***** Extracted material
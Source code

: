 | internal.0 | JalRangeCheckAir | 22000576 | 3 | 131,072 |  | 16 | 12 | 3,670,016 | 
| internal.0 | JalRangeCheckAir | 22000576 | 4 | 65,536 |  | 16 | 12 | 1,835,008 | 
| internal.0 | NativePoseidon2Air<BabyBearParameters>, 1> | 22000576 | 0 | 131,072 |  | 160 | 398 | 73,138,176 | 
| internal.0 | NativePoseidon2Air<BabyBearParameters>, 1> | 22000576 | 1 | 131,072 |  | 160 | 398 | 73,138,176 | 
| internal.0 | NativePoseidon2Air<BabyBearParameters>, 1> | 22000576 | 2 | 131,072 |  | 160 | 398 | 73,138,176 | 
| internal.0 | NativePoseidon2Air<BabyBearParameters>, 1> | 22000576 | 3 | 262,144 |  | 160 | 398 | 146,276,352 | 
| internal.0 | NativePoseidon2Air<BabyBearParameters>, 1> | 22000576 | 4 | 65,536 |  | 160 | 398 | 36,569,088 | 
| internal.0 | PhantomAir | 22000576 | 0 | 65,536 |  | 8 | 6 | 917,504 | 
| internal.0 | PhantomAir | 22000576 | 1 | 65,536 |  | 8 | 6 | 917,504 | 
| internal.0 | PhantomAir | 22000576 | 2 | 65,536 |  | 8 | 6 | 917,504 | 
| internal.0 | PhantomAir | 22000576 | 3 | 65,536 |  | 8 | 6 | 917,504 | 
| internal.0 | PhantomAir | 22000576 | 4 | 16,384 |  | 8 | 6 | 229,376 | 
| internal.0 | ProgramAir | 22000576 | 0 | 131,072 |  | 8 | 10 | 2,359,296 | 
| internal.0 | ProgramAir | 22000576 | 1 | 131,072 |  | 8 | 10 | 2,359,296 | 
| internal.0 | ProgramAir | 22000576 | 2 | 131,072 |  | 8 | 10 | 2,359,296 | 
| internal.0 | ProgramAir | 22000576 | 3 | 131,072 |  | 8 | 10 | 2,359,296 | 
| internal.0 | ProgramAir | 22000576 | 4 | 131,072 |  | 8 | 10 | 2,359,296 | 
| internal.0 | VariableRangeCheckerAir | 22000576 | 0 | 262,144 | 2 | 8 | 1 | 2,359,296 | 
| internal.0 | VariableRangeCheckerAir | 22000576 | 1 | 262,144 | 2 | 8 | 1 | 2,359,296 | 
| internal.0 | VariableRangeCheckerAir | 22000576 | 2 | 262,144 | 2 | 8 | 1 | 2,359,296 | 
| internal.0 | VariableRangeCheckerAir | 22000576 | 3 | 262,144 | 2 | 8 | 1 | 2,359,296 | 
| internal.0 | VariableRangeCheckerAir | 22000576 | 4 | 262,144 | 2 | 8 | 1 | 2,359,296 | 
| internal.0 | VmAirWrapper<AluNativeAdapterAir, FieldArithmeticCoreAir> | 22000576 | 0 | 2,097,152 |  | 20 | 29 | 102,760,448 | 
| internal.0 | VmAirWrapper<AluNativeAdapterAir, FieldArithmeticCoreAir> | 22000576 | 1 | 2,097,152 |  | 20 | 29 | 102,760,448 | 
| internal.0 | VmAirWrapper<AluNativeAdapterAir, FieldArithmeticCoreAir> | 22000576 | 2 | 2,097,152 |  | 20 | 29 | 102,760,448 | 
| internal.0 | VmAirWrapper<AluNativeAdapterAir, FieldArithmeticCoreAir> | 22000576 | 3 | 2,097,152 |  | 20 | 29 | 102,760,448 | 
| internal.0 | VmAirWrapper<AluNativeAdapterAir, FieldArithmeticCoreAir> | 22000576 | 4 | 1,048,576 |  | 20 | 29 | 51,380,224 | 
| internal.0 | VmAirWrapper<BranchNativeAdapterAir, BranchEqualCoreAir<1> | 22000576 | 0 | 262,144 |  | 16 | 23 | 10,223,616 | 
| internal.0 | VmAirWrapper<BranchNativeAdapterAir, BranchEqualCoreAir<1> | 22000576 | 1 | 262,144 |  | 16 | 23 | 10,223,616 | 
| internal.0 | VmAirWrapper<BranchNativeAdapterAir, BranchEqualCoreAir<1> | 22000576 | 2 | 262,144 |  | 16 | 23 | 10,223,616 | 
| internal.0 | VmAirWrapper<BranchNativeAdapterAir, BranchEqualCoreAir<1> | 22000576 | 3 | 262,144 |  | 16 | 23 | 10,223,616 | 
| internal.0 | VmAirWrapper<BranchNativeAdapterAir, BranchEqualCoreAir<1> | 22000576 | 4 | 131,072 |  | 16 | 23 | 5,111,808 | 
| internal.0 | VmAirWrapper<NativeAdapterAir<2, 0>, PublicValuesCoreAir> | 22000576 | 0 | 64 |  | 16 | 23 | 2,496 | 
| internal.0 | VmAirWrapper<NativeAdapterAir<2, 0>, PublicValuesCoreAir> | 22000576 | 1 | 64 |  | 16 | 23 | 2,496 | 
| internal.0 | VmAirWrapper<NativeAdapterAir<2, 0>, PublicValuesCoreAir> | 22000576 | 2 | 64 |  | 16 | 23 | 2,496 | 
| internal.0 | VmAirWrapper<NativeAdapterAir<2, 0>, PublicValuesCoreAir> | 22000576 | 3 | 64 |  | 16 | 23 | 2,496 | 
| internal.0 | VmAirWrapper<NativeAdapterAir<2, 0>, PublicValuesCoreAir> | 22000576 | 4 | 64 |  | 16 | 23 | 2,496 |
**********
### Task requirements
Lines that hold the word "BabyBearParameters" are the ones to copy from the entries above.

### Task answer
| internal.0 | NativePoseidon2Air<BabyBearParameters>, 1> | 22000576 | 0 | 131,072 |  | 160 | 398 | 73,138,176 | 
| internal.0 | NativePoseidon2Air<BabyBearParameters>, 1> | 22000576 | 1 | 131,072 |  | 160 | 398 | 73,138,176 | 
| internal.0 | NativePoseidon2Air<BabyBearParameters>, 1> | 22000576 | 2 | 131,072 |  | 160 | 398 | 73,138,176 | 
| internal.0 | NativePoseidon2Air<BabyBearParameters>, 1> | 22000576 | 3 | 262,144 |  | 160 | 398 | 146,276,352 | 
| internal.0 | NativePoseidon2Air<BabyBearParameters>, 1> | 22000576 | 4 | 65,536 |  | 160 | 398 | 36,569,088 | 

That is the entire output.